(Material for the task):
--- START ---

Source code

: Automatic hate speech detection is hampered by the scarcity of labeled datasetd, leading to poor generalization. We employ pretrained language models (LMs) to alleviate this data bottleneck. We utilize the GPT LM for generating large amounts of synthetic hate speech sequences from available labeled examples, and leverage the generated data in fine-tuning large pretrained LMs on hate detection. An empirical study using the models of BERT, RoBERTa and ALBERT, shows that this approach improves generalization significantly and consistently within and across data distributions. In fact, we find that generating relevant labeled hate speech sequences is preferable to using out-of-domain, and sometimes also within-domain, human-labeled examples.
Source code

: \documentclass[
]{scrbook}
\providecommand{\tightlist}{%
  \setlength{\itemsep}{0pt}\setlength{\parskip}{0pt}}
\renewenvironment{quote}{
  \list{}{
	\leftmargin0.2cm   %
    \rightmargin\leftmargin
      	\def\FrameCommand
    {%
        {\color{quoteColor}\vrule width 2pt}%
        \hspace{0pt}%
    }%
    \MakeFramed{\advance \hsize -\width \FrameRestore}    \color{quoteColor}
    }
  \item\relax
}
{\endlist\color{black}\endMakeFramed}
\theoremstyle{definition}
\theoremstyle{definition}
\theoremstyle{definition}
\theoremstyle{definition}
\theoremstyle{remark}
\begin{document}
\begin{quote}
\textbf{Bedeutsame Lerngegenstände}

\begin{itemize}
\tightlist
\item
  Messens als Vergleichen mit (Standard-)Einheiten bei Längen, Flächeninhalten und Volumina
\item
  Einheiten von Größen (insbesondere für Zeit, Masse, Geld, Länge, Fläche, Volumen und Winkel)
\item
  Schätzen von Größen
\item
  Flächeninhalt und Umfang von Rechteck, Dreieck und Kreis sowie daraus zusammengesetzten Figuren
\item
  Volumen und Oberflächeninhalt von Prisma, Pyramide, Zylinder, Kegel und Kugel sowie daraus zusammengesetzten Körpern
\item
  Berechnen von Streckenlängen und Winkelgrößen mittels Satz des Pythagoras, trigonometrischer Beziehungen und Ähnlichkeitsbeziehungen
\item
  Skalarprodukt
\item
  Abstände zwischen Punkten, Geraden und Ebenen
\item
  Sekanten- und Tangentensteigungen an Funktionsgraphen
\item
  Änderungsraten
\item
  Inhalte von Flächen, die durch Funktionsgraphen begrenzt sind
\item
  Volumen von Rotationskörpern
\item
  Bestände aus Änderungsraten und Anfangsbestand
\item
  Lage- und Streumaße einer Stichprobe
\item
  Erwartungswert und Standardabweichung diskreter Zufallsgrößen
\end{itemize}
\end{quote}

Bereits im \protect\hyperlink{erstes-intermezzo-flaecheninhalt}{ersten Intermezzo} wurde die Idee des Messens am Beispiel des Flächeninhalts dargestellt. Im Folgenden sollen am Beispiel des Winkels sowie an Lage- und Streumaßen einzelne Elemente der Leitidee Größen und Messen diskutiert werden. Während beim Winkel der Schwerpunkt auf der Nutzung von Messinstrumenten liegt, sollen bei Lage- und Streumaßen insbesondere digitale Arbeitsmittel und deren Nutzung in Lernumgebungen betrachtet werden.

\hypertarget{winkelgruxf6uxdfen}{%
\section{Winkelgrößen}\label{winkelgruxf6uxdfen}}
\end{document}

--- END ---

(What is expected):
Each of the entries above is to be repeated exactly.

(Expected answer):
Source code

: Automatic hate speech detection is hampered by the scarcity of labeled datasetd, leading to poor generalization. We employ pretrained language models (LMs) to alleviate this data bottleneck. We utilize the GPT LM for generating large amounts of synthetic hate speech sequences from available labeled examples, and leverage the generated data in fine-tuning large pretrained LMs on hate detection. An empirical study using the models of BERT, RoBERTa and ALBERT, shows that this approach improves generalization significantly and consistently within and across data distributions. In fact, we find that generating relevant labeled hate speech sequences is preferable to using out-of-domain, and sometimes also within-domain, human-labeled examples.
Source code

: \documentclass[
]{scrbook}
\providecommand{\tightlist}{%
  \setlength{\itemsep}{0pt}\setlength{\parskip}{0pt}}
\renewenvironment{quote}{
  \list{}{
	\leftmargin0.2cm   %
    \rightmargin\leftmargin
      	\def\FrameCommand
    {%
        {\color{quoteColor}\vrule width 2pt}%
        \hspace{0pt}%
    }%
    \MakeFramed{\advance \hsize -\width \FrameRestore}    \color{quoteColor}
    }
  \item\relax
}
{\endlist\color{black}\endMakeFramed}
\theoremstyle{definition}
\theoremstyle{definition}
\theoremstyle{definition}
\theoremstyle{definition}
\theoremstyle{remark}
\begin{document}
\begin{quote}
\textbf{Bedeutsame Lerngegenstände}

\begin{itemize}
\tightlist
\item
  Messens als Vergleichen mit (Standard-)Einheiten bei Längen, Flächeninhalten und Volumina
\item
  Einheiten von Größen (insbesondere für Zeit, Masse, Geld, Länge, Fläche, Volumen und Winkel)
\item
  Schätzen von Größen
\item
  Flächeninhalt und Umfang von Rechteck, Dreieck und Kreis sowie daraus zusammengesetzten Figuren
\item
  Volumen und Oberflächeninhalt von Prisma, Pyramide, Zylinder, Kegel und Kugel sowie daraus zusammengesetzten Körpern
\item
  Berechnen von Streckenlängen und Winkelgrößen mittels Satz des Pythagoras, trigonometrischer Beziehungen und Ähnlichkeitsbeziehungen
\item
  Skalarprodukt
\item
  Abstände zwischen Punkten, Geraden und Ebenen
\item
  Sekanten- und Tangentensteigungen an Funktionsgraphen
\item
  Änderungsraten
\item
  Inhalte von Flächen, die durch Funktionsgraphen begrenzt sind
\item
  Volumen von Rotationskörpern
\item
  Bestände aus Änderungsraten und Anfangsbestand
\item
  Lage- und Streumaße einer Stichprobe
\item
  Erwartungswert und Standardabweichung diskreter Zufallsgrößen
\end{itemize}
\end{quote}

Bereits im \protect\hyperlink{erstes-intermezzo-flaecheninhalt}{ersten Intermezzo} wurde die Idee des Messens am Beispiel des Flächeninhalts dargestellt. Im Folgenden sollen am Beispiel des Winkels sowie an Lage- und Streumaßen einzelne Elemente der Leitidee Größen und Messen diskutiert werden. Während beim Winkel der Schwerpunkt auf der Nutzung von Messinstrumenten liegt, sollen bei Lage- und Streumaßen insbesondere digitale Arbeitsmittel und deren Nutzung in Lernumgebungen betrachtet werden.

\hypertarget{winkelgruxf6uxdfen}{%
\section{Winkelgrößen}\label{winkelgruxf6uxdfen}}
\end{document}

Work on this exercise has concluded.